◆ **PROBLEM REQUIREMENTS**
Look below for the line holding "- This parameter" and the line holding "- For example, if". Repeat those two and everything between, exactly.

◆ **DATA TO PROCESS**

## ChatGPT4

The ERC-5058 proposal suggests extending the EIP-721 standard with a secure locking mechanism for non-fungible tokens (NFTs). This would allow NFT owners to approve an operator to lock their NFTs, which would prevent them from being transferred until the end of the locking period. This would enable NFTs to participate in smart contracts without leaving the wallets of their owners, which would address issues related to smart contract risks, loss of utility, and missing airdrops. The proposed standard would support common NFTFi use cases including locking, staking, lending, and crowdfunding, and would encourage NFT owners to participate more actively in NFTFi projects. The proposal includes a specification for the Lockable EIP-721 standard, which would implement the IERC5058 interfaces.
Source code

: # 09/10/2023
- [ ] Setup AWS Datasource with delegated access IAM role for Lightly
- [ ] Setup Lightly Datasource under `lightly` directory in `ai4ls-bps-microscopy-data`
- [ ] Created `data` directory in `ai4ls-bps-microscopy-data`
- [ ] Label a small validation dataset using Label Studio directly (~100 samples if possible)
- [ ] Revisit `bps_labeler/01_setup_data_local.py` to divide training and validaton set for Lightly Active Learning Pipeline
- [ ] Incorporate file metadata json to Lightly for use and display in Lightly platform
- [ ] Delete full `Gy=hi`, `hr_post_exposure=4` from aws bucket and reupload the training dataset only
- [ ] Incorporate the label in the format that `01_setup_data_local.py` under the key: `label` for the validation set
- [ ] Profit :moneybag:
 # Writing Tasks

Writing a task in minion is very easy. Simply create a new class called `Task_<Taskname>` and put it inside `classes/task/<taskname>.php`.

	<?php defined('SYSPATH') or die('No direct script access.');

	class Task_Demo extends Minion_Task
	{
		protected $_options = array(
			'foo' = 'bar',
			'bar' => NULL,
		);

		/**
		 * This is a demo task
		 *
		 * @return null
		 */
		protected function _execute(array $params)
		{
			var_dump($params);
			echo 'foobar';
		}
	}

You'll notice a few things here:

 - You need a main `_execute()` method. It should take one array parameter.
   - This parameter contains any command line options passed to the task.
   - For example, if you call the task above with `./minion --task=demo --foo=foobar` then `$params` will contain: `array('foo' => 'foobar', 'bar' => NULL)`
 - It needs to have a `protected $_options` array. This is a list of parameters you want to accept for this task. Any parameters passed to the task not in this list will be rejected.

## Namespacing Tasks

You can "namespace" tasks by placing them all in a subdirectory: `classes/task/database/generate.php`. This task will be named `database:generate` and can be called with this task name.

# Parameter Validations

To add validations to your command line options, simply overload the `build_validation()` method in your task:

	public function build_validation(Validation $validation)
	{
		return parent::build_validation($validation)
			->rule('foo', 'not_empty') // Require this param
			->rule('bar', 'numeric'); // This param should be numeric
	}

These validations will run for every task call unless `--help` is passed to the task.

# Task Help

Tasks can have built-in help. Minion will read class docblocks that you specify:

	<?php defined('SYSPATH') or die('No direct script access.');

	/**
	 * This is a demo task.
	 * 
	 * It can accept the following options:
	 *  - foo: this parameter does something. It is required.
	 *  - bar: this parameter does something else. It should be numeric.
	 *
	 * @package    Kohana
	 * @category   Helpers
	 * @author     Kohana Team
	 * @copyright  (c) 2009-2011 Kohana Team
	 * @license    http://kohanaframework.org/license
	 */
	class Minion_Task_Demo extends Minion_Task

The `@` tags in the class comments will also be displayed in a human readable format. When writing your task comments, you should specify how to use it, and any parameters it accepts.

◆ **YOUR SOLUTION**
   - This parameter contains any command line options passed to the task.
   - For example, if you call the task above with `./minion --task=demo --foo=foobar` then `$params` will contain: `array('foo' => 'foobar', 'bar' => NULL)`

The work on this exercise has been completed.